━━━━━ Information given ━━━━━

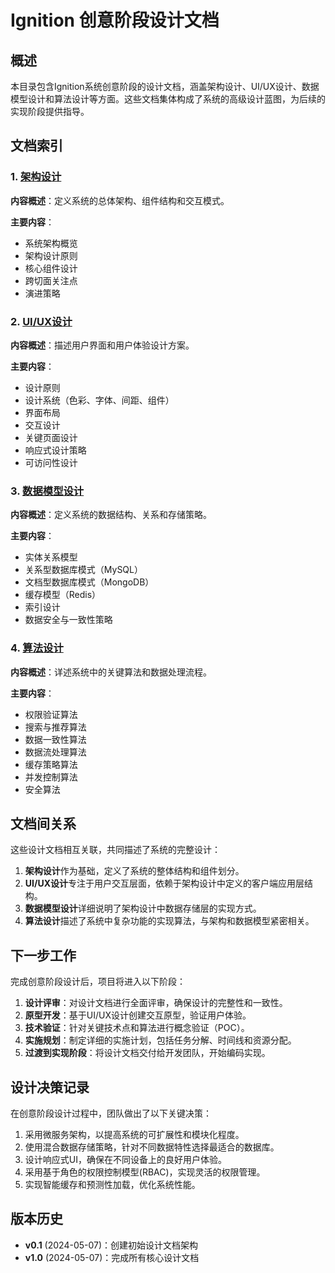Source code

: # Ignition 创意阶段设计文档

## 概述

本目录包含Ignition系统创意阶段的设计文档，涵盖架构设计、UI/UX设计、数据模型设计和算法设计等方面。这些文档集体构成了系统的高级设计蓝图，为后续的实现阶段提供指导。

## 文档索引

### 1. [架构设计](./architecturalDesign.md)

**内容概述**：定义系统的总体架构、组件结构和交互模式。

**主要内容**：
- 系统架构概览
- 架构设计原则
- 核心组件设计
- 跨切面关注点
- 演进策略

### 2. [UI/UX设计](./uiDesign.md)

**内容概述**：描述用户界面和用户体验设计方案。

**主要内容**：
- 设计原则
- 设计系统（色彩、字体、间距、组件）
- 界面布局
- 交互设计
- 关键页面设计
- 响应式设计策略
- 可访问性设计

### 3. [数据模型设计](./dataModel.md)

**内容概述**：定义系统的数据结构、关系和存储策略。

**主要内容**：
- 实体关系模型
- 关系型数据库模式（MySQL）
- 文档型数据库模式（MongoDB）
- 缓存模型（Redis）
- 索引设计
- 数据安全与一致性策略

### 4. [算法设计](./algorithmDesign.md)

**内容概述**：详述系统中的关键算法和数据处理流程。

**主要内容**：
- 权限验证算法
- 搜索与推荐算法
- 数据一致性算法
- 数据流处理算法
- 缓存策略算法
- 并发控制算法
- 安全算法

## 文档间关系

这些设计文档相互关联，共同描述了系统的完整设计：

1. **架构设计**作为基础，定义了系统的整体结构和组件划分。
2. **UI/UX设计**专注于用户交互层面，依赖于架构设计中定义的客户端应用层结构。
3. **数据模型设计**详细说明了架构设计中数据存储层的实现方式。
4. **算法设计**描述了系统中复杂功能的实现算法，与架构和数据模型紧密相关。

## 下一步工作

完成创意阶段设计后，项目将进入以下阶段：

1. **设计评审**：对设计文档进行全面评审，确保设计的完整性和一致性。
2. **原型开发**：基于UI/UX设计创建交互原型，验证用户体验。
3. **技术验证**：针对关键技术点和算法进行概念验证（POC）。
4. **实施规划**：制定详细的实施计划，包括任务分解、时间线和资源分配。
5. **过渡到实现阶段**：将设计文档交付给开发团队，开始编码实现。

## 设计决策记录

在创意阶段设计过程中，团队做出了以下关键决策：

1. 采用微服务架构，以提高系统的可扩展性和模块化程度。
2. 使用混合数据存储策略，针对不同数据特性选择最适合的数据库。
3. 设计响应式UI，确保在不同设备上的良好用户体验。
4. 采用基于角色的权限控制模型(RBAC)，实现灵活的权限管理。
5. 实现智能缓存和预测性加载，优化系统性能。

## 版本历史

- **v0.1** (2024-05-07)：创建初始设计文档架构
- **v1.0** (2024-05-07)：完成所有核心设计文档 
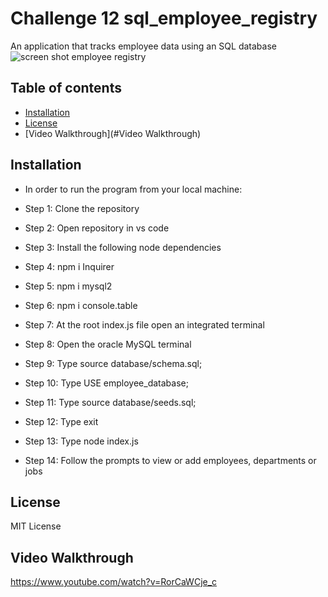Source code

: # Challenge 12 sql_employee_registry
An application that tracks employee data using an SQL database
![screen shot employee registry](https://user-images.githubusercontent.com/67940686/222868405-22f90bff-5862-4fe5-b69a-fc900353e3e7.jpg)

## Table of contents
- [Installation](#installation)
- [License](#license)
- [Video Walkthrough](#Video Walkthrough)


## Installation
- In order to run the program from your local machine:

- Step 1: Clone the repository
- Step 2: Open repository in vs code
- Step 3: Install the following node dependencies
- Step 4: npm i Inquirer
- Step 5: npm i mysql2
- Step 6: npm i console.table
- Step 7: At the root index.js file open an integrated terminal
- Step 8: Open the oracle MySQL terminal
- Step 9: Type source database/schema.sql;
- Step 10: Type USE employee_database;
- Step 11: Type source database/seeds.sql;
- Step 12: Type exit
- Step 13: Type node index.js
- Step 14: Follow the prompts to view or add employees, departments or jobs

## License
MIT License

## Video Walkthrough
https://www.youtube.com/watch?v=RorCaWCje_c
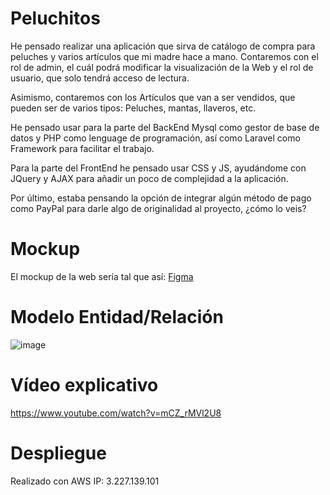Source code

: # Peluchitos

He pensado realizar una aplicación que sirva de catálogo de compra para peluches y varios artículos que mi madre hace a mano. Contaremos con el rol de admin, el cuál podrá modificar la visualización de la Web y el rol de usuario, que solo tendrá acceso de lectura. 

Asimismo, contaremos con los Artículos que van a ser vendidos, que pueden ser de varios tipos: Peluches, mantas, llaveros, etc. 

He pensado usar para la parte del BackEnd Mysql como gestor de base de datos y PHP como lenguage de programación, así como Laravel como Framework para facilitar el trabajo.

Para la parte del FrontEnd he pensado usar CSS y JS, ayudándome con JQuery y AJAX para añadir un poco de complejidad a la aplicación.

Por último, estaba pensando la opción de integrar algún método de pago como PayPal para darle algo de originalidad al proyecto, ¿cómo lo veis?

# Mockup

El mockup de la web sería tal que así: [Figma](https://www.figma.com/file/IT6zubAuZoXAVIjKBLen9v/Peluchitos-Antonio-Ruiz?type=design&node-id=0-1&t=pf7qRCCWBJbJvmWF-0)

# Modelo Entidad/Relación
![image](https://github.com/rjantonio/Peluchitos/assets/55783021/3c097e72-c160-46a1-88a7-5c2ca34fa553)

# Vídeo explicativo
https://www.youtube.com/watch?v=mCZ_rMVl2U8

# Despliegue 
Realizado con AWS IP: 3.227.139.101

━━━━━

• Your objective: From the data above, return only the lines starting at the line that holds "3. **技术验证**：针对关键技术点和算法进行概念验证（POC）。" and ending at the line that holds "An application that", word for word and without pictures.

• Written answer:
3. **技术验证**：针对关键技术点和算法进行概念验证（POC）。
4. **实施规划**：制定详细的实施计划，包括任务分解、时间线和资源分配。
5. **过渡到实现阶段**：将设计文档交付给开发团队，开始编码实现。

## 设计决策记录

在创意阶段设计过程中，团队做出了以下关键决策：

1. 采用微服务架构，以提高系统的可扩展性和模块化程度。
2. 使用混合数据存储策略，针对不同数据特性选择最适合的数据库。
3. 设计响应式UI，确保在不同设备上的良好用户体验。
4. 采用基于角色的权限控制模型(RBAC)，实现灵活的权限管理。
5. 实现智能缓存和预测性加载，优化系统性能。

## 版本历史

- **v0.1** (2024-05-07)：创建初始设计文档架构
- **v1.0** (2024-05-07)：完成所有核心设计文档 
Source code

: # Challenge 12 sql_employee_registry
An application that tracks employee data using an SQL database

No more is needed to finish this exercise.